-- WHAT YOU SHOULD DO --
Once the pictures are set aside, reproduce the remaining data exactly.

[Records from a collection]
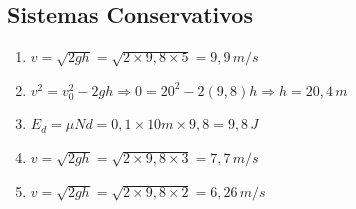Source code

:\documentclass[12pt,a4paper]{article}
\begin{document}
\subsection{Sistemas Conservativos}
\begin{enumerate}
\item $v = \sqrt{2gh} = \sqrt{2\times9{,}8\times5} = 9{,}9\,m/s$
\item $v^2 = v_0^2 - 2gh \Rightarrow 0 = 20^2 - 2(9{,}8)h \Rightarrow h = 20{,}4\,m$
\item $E_d = \mu N d = 0{,}1\times10m\times9{,}8=9{,}8\,J$
\item $v = \sqrt{2gh} = \sqrt{2\times9{,}8\times3} = 7{,}7\,m/s$
\item $v = \sqrt{2gh} = \sqrt{2\times9{,}8\times2} = 6{,}26\,m/s$
\end{enumerate}
\end{document}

-- RESPONSE AREA --
Source code

:\documentclass[12pt,a4paper]{article}
\begin{document}
\subsection{Sistemas Conservativos}
\begin{enumerate}
\item $v = \sqrt{2gh} = \sqrt{2\times9{,}8\times5} = 9{,}9\,m/s$
\item $v^2 = v_0^2 - 2gh \Rightarrow 0 = 20^2 - 2(9{,}8)h \Rightarrow h = 20{,}4\,m$
\item $E_d = \mu N d = 0{,}1\times10m\times9{,}8=9{,}8\,J$
\item $v = \sqrt{2gh} = \sqrt{2\times9{,}8\times3} = 7{,}7\,m/s$
\item $v = \sqrt{2gh} = \sqrt{2\times9{,}8\times2} = 6{,}26\,m/s$
\end{enumerate}
\end{document}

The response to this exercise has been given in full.